Wie bei der Ankündigung der Mobilmachung nach der vorangegangenen unheilschwangeren Zeit der Ungewißheit die alten Nationallieder überall in Massenchören gen Himmel schallten, wie die ausrückenden Truppen in der Heimat und auf jeder Station selbst singend mit brausendem Gesang empfangen wurden, wie die ersten Siegesnachrichten immer wieder zu vaterländischem Gesang begeisterten, das haftet in der Erinnerung jedes Einzelnen, der diese unvergleichliche Zeit miterlebte. Für unsere in Belgien einmarschierenden Truppen war das erste Überschreiten der Grenze gewöhnlich ein besonders weihevoller Augenblick, der ein dreifaches Hurra und ein Lied auslöste.

Als Massenerscheinung trat dann die Wirkung unseres Gesanges bei der Besetzung Brüssels und Namurs wunderbar zu Tage. Der Einzug starker Teile der Kluckschen Armee in die belgische Hauptstadt war im Grunde ein Durchmarsch, denn die Truppen zogen in Eilmärschen gegen die Engländer unter French, und daher erlebten die erschreckten Brüsseler den seltenen Anblick, daß sich unsere Feldgrauen in endlosen Zügen strammen Schritts und wie auf Märschen meist singend durch ihre Straßen ergossen, in der Dämmerung und während der Nacht ein geisterhaftes Bild. „Die Infanteristen“, schreibt ein Augenzeuge, H.R. Davis, in der New York Tribüne, „sangen: „Lieb Vaterland. Zwischen jeder Zeile machten sie drei Schritte Pause. Zuweilen sangen 2000 gleichzeitig, vollkommen in Takt und Schritt. Wenn eine Pause im Liede war, hörte man nur das Stamp-fen der genagelten Stiefel, dann erscholl der Gesang von neuem, und wenn sie nicht sangen, spielten die Spielleute“.

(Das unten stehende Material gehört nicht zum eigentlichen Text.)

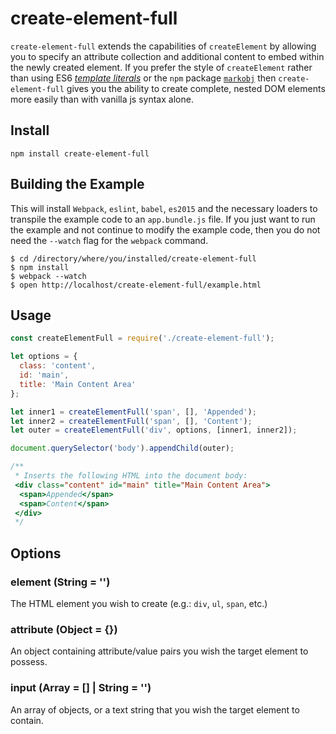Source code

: # create-element-full

`create-element-full` extends the capabilities of `createElement` by allowing you to specify an attribute collection and additional content to embed within the newly created element. If you prefer the style of `createElement` rather than using ES6 [_template literals_](https://developer.mozilla.org/en-US/docs/Web/JavaScript/Reference/Template_literals) or the `npm` package [`markobj`](https://www.npmjs.com/package/markobj) then `create-element-full` gives you the ability to create complete, nested DOM elements more easily than with vanilla js syntax alone.


## Install

```
npm install create-element-full
```


## Building the Example
This will install `Webpack`, `eslint`, `babel`, `es2015` and the necessary loaders to transpile the example code to an `app.bundle.js` file. If you just want to run the example and not continue to modify the example code, then you do not need the `--watch` flag for the `webpack` command.

```
$ cd /directory/where/you/installed/create-element-full
$ npm install
$ webpack --watch
$ open http://localhost/create-element-full/example.html
```


## Usage
```js
const createElementFull = require('./create-element-full');

let options = {
  class: 'content',
  id: 'main',
  title: 'Main Content Area'
};

let inner1 = createElementFull('span', [], 'Appended');
let inner2 = createElementFull('span', [], 'Content');
let outer = createElementFull('div', options, [inner1, inner2]);

document.querySelector('body').appendChild(outer);

/**
 * Inserts the following HTML into the document body:
 <div class="content" id="main" title="Main Content Area">
  <span>Appended</span>
  <span>Content</span>
 </div>
 */

```


## Options

### element (String = '')
The HTML element you wish to create (e.g.: `div`, `ul`, `span`, etc.)

### attribute (Object = {})
An object containing attribute/value pairs you wish the target element to possess.

### input (Array = [] | String = '')
An array of objects, or a text string that you wish the target element to contain.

Wie spontan für einzelne Abteilungen das Lied hervorbrach, beschreibt ein Unteroffizier W.B.:“ Von einem öffentlichen Gebäude grüßt uns die erste deutsche Flagge; mit donnerndem Hurra wird sie begrüßt. Und nun fängt einer an zu singen: Es braust ein Ruf wie Donnerhall! Das macht alles wieder gesund, das herrliche Schlachtenlied! Wie fliegen die Beine, wie leuchten die Augen!“ Die englische Presse hat mehrfach von dem überwältigenden Eindruck des singend marschierenden deutschen Heeres berichtet, die Tagebuchblätter der damals in Belgien weilenden Herzogin von Sutherland enthalten schöne Stellen darüber….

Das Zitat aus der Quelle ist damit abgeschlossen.